Apple Macintosh SE/30
16 MHz Motorola 68030 with FPU
68 MB RAM
40 MB Hard Drive
Mac OS 7.5.5 (One of these days, I'll get A/UX on it, though.)
9" 512x342 black and white monitor, built in.
1.44MB Floppy
10 Mbps network interface
(Not currently working. I need to replace some capacitors on the motherboard.)

Also:

Tandy 1000TX
8 MHz Intel 80286
640 KB RAM
No hard drive.
DOS 3.2 (Although I've successfully booted from a DOS 5 disk.)
TGA/CGA capable graphics card.
720K Floppy Drive
(Works, but needs a new keyboard.)


----------



## Mettaur (May 29, 2007)

Alright, maybe I should rephrase my question.
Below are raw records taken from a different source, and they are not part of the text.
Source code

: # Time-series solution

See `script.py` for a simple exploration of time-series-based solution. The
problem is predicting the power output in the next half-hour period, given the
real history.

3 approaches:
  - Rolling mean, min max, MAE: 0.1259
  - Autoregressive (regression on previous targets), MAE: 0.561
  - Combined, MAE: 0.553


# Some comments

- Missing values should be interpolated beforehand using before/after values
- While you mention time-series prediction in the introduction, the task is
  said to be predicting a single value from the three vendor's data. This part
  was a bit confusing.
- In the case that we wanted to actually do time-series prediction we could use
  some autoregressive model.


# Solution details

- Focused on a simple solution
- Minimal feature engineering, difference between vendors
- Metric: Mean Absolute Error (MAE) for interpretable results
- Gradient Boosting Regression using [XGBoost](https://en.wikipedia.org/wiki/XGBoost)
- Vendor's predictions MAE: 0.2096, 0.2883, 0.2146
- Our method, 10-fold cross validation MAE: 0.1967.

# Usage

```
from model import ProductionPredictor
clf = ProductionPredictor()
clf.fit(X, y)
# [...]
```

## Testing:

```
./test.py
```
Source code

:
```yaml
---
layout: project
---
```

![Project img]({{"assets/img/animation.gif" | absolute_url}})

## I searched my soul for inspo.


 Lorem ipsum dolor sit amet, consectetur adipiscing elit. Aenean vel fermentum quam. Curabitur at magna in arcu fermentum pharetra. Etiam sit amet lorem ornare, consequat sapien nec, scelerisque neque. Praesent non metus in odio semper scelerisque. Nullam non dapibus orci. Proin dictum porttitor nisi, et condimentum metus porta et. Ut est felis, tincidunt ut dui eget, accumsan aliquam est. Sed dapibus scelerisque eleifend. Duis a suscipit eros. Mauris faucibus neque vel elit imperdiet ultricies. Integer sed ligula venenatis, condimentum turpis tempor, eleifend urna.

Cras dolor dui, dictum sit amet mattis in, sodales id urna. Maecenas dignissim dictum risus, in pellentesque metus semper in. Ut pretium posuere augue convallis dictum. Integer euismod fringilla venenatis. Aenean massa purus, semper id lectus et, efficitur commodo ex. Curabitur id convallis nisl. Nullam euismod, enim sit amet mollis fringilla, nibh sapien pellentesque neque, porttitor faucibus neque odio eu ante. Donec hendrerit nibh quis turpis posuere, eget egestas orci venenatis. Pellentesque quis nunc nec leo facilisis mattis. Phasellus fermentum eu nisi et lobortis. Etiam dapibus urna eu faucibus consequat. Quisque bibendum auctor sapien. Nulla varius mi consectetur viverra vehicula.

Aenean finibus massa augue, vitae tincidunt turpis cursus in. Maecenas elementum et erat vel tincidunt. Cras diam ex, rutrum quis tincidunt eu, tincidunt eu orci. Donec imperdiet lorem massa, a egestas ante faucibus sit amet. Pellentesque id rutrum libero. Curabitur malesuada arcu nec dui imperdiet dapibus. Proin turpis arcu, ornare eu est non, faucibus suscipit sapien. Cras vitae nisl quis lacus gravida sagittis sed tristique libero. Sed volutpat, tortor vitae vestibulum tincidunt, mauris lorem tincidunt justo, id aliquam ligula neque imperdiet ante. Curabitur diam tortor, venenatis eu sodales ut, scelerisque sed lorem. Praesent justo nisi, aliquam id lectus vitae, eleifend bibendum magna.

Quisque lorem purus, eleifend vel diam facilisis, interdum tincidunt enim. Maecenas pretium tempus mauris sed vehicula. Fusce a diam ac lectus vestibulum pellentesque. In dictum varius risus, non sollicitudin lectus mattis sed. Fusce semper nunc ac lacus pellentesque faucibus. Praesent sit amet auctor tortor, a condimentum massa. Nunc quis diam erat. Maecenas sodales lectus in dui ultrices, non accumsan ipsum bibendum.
For those of us with computers that are our 'main' systems, but are less than normal computers today. Only reason my Celeron is 2.1GHz is 'cause I overclocked it. :U

I mean, if I really wanted to know what people had old systems... Oh, what the heck. This topic can be used for both.

I have an Macintosh SE Superdrive. x3

During it's time it costed 3200$ with it's 20MB HDD.
CPU was a Motorola one at 8 MHz
RAM was upgraded to 5 MiB

I love the thing. <3 I play tetris on it.


----------



## Kiniel (Jun 2, 2007)

Er... I overpayed for a top-of-the-line laptop last summer and am now pissed that I won't be able (financially) to get DirectX 10 for quite some time, because there's no way I'm paying that much for a new vieocard when most crap will run just fine.

Then again, it means I don't have to tolerate Vista for as long as possible.

I guess this doesn't really qualify for your thread here, but... um... it will eventually!


----------



## CyberFoxx (Jun 3, 2007)

Well, if we're gonna be listing old comps that we still use, I might as well toss mine in.

Main Server:
Name: Oni (Japanese for Daemon, get it? ^_^)
CPU: Pentium III (Katmai) 450Mhz
RAM: 512MB PC-100
hda: Maxtor 13GB
hdb: Western Digital 10GB
hdc/d: Western Digital 8GB (Both pulled out of an XBox. Both are RAID1)
eth0: Intel EtherExpress Pro (10Mbit)
eth1: ADMtek NC100 Network Everywhere Fast Ethernet 10/100 (That's what the output of lspci says...)
Video: ATI Rage IIC AGP
OS: Gentoo Linux
Note: This is not just the LAN's firewall/gateway. It's also the DNS/DHCP/rsync/MPD/mysql/openvpn/IMAP/tftp/squid/tor server. The 8GB RAID1 is NFS shared for /home for the other Linux comps on my LAN. ^_^

File Server:
Name: Bonaparte
CPU: Celeron (Mendocino) 500Mhz
RAM: 128MB PC-100
hda: IBM "Darkstar" 13GB
hdb: Quantum Fireball 10GB
hde: Western Digital 120GB
hdf: Maxtor 160GB
hdg: Seagate 250GB
eth0: VIA Rhine 10/100 NIC
Video: S3 ViRGE
OS: Gentoo Linux
Note: Even though this sucker is a file server, it's netbooting off Oni. ^_^

eMac desktop:
Name: Shinobu
CPU: G4 (7450) 700Mhz
RAM: 640MB PC-133
hda: Maxtor 40GB
eth0: Sun GEM 10/100
Video: nVidia GeForce2 MX
OS: Gentoo Linux/MacOSX Tiger
Note: I use this baby as my secondary desktop, mail, IRC, MSN, etc.


BTW, that Pentium III 450Mhz was my old comp. Before it got switched over, the server was a K6-2 375Mhz (Really 450Mhz underclocked because the board couldn't do 450Mhz).

Also, I still have enough parts to build at least a couple more Socket-7 and Slot-1 comps.


----------



## RailRide (Jun 3, 2007)

My primary is a factory-refurb 2GHz Celeron laptop (Toshiba A15-S127), equipped with 1GB of ram (mostly to see if Manga Studio Debut would install--the installer quits without telling you anything if you have less than 512MB--which I did because of shared video RAM in the stock configuration). Other than that, I didn't _really_ need that much, as I don't use Photoshop for my artwork, just an ancient Win95 era app (named in my descriptions) 

My previous primary was another laptop, a Toshiba 4015CDS, a 266MHz P-II running Windows 98 on 96MB of ram. It still functions as an email acces device. Thanks to computer shows, I have a number of cheap old secondhand laptops sitting around other than my primary and secondary machines. Some rather ancient ones (486 class) are kept around for to run equally creaky dillapidated software and accessories.

---PCJ


----------